Interview with Hervé Mikaeloff, curator of the Central Pavilion at Art Safari Bucharest 2018.
I know you have already interacted with Romania, or with the Romanian art&cultural space, when you curated the Romanian Scenes exhibition at the Espace Culturel Louis Vuitton from Paris, in 2013. Give us some insights into the Romanian project you are involved in right now (The Art Safari Bucharest Central Pavilion).
The purpose of the Central Pavilion is to create a platform which brings Romania’s young generation of artists and Romania’s established artists under the same roof, offering them the opportunity to openly and honestly discuss their practice. This platform is meant to raise questions rather than give answers. We are trying to create a connection between the past, present and future, to “draw” a map of the current Romanian creativity scene, without claiming to show it all.

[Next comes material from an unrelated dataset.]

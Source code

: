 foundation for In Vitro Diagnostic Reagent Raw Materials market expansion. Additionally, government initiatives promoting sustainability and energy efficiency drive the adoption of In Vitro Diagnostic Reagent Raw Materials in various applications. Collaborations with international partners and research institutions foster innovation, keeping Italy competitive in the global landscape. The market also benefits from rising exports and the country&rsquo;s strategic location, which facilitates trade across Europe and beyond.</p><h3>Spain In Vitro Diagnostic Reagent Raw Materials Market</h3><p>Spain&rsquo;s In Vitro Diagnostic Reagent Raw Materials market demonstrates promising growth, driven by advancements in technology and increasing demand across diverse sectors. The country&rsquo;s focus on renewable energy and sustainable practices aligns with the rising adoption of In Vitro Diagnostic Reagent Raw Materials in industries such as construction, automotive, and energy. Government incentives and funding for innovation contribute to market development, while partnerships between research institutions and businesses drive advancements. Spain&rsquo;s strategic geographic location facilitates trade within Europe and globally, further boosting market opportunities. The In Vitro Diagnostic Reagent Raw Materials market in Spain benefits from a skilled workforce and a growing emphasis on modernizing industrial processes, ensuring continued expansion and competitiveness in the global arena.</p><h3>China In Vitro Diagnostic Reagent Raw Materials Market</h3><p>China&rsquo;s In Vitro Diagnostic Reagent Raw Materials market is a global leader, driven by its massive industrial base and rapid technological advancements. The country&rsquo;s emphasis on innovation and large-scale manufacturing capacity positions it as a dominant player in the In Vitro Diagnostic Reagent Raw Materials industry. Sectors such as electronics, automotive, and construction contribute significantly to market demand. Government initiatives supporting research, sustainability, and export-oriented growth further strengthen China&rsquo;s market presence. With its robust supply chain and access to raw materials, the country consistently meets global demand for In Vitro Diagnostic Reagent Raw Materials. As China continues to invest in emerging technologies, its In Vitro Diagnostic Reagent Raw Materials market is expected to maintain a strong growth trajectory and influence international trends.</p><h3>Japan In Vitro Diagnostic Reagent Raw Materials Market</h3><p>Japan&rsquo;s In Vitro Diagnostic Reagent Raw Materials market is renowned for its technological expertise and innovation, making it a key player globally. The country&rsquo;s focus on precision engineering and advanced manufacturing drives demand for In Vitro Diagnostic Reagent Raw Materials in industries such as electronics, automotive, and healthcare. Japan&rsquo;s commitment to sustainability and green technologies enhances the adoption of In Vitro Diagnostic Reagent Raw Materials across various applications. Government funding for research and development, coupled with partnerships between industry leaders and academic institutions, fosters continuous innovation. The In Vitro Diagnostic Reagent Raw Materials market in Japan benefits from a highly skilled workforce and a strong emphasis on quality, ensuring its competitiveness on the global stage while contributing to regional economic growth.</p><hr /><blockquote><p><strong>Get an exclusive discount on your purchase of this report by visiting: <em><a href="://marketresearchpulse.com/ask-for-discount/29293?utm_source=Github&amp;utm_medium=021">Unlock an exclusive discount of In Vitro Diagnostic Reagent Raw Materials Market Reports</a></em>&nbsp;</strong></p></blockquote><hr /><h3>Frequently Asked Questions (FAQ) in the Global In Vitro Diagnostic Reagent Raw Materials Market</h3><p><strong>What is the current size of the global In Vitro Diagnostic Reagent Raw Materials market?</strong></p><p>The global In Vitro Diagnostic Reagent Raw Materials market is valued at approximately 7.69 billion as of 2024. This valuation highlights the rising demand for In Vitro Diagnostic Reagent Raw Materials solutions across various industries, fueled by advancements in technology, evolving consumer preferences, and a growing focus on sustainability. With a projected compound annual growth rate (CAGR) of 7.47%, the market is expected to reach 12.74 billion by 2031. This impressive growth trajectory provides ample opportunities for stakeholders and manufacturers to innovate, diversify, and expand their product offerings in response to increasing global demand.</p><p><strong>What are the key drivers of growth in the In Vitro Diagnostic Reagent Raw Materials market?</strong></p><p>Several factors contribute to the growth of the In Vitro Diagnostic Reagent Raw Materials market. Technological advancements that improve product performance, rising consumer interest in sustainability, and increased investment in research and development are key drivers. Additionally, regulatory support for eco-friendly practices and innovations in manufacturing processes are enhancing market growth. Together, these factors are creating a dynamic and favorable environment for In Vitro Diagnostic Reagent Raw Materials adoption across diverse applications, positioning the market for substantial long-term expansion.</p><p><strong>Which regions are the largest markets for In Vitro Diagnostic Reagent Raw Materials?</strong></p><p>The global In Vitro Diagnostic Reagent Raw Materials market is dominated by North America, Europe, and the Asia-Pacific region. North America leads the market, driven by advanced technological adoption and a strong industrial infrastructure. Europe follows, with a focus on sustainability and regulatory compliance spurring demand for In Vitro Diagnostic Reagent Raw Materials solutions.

What is the topic of the Central Pavilion in 2018?
I have a bold wish: to create multidisciplinary scenes, where art pieces and artists become like actors and share their visions; on architecture, utopias, savoir faire and memorabilia; with the public, and also the difficulty with which they volunteer to receive or free themselves from the heritage. Mircea Cantor, Șerban Savu, Ciprian Mureșan, Radu Cioca, RăzvanBoar, Ioana Stanca, Arantxa Etcheverria are just a few who will be part of the show.
If we were to compare French and Romanian landscape paintings, do you think they have something in common, something which unites them?
France and Romania have a strong relationship trough art and culture. Constantin Brâncuși, Emil Cioran, Eugen Ionescu are part of both Romanian and French cultures. Artists such as Ion Grigorescu and Mircea Cantor were seen and collected by institutions and private collectors from both countries. On the other hand, I see an emphasis in Romania. Painting is crucial here and it seems, to me at least, that Romanian artists have retained a strong link with their heritage, something which is less relevant in France. This is one of the reasons I wanted to work on this theme for the exhibition and open a discussion between artists.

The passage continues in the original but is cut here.